Aim of the task:
Each line below must be reproduced exactly.

The input: Begin

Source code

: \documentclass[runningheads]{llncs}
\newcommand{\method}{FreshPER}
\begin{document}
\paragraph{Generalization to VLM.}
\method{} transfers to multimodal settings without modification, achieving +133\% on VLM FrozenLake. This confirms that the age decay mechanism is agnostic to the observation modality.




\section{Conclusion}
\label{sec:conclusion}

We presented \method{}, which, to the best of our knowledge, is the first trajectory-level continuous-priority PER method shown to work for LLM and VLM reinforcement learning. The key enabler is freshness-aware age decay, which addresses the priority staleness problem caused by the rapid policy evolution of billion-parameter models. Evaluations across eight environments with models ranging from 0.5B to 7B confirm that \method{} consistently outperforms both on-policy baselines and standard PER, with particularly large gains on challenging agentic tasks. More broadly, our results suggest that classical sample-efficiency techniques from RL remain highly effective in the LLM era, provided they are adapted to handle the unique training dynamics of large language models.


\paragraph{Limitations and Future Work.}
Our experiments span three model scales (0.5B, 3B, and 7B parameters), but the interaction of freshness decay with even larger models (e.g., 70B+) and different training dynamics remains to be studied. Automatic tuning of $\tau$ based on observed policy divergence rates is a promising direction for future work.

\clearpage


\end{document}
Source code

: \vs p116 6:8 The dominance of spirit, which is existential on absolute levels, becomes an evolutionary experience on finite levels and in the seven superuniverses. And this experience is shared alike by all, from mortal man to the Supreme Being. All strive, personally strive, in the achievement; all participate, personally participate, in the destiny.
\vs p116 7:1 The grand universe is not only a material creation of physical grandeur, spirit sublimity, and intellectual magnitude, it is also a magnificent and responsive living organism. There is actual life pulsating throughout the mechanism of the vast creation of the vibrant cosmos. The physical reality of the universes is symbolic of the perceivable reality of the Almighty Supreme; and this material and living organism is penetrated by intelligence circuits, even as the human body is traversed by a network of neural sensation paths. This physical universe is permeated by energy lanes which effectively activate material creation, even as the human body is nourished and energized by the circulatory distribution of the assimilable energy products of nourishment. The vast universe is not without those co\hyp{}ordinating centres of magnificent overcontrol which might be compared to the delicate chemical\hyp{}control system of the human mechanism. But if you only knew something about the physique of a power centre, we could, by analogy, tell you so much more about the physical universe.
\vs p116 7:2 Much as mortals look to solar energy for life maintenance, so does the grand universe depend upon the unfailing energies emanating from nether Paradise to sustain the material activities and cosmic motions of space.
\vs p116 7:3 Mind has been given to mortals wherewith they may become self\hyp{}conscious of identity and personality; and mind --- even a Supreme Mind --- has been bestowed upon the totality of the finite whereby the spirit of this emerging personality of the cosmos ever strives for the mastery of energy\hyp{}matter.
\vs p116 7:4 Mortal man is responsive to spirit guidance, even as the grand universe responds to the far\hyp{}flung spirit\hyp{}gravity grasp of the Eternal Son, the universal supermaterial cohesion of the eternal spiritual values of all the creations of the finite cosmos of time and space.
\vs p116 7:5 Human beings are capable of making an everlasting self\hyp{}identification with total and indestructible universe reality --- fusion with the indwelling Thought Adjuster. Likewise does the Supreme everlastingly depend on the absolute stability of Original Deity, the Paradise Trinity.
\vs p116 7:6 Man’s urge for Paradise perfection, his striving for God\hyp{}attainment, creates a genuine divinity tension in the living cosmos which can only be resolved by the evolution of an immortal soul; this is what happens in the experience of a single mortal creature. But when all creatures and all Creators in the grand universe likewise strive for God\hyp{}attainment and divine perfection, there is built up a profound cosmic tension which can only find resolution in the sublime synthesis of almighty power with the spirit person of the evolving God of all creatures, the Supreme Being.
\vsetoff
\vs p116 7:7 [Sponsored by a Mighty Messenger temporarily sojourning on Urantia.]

The input: End

Response to the exercise:
Source code

: \documentclass[runningheads]{llncs}
\newcommand{\method}{FreshPER}
\begin{document}
\paragraph{Generalization to VLM.}
\method{} transfers to multimodal settings without modification, achieving +133\% on VLM FrozenLake. This confirms that the age decay mechanism is agnostic to the observation modality.




\section{Conclusion}
\label{sec:conclusion}

We presented \method{}, which, to the best of our knowledge, is the first trajectory-level continuous-priority PER method shown to work for LLM and VLM reinforcement learning. The key enabler is freshness-aware age decay, which addresses the priority staleness problem caused by the rapid policy evolution of billion-parameter models. Evaluations across eight environments with models ranging from 0.5B to 7B confirm that \method{} consistently outperforms both on-policy baselines and standard PER, with particularly large gains on challenging agentic tasks. More broadly, our results suggest that classical sample-efficiency techniques from RL remain highly effective in the LLM era, provided they are adapted to handle the unique training dynamics of large language models.


\paragraph{Limitations and Future Work.}
Our experiments span three model scales (0.5B, 3B, and 7B parameters), but the interaction of freshness decay with even larger models (e.g., 70B+) and different training dynamics remains to be studied. Automatic tuning of $\tau$ based on observed policy divergence rates is a promising direction for future work.

\clearpage


\end{document}
Source code

: \vs p116 6:8 The dominance of spirit, which is existential on absolute levels, becomes an evolutionary experience on finite levels and in the seven superuniverses. And this experience is shared alike by all, from mortal man to the Supreme Being. All strive, personally strive, in the achievement; all participate, personally participate, in the destiny.
\vs p116 7:1 The grand universe is not only a material creation of physical grandeur, spirit sublimity, and intellectual magnitude, it is also a magnificent and responsive living organism. There is actual life pulsating throughout the mechanism of the vast creation of the vibrant cosmos. The physical reality of the universes is symbolic of the perceivable reality of the Almighty Supreme; and this material and living organism is penetrated by intelligence circuits, even as the human body is traversed by a network of neural sensation paths. This physical universe is permeated by energy lanes which effectively activate material creation, even as the human body is nourished and energized by the circulatory distribution of the assimilable energy products of nourishment. The vast universe is not without those co\hyp{}ordinating centres of magnificent overcontrol which might be compared to the delicate chemical\hyp{}control system of the human mechanism. But if you only knew something about the physique of a power centre, we could, by analogy, tell you so much more about the physical universe.
\vs p116 7:2 Much as mortals look to solar energy for life maintenance, so does the grand universe depend upon the unfailing energies emanating from nether Paradise to sustain the material activities and cosmic motions of space.
\vs p116 7:3 Mind has been given to mortals wherewith they may become self\hyp{}conscious of identity and personality; and mind --- even a Supreme Mind --- has been bestowed upon the totality of the finite whereby the spirit of this emerging personality of the cosmos ever strives for the mastery of energy\hyp{}matter.
\vs p116 7:4 Mortal man is responsive to spirit guidance, even as the grand universe responds to the far\hyp{}flung spirit\hyp{}gravity grasp of the Eternal Son, the universal supermaterial cohesion of the eternal spiritual values of all the creations of the finite cosmos of time and space.
\vs p116 7:5 Human beings are capable of making an everlasting self\hyp{}identification with total and indestructible universe reality --- fusion with the indwelling Thought Adjuster. Likewise does the Supreme everlastingly depend on the absolute stability of Original Deity, the Paradise Trinity.
\vs p116 7:6 Man’s urge for Paradise perfection, his striving for God\hyp{}attainment, creates a genuine divinity tension in the living cosmos which can only be resolved by the evolution of an immortal soul; this is what happens in the experience of a single mortal creature. But when all creatures and all Creators in the grand universe likewise strive for God\hyp{}attainment and divine perfection, there is built up a profound cosmic tension which can only find resolution in the sublime synthesis of almighty power with the spirit person of the evolving God of all creatures, the Supreme Being.
\vsetoff
\vs p116 7:7 [Sponsored by a Mighty Messenger temporarily sojourning on Urantia.]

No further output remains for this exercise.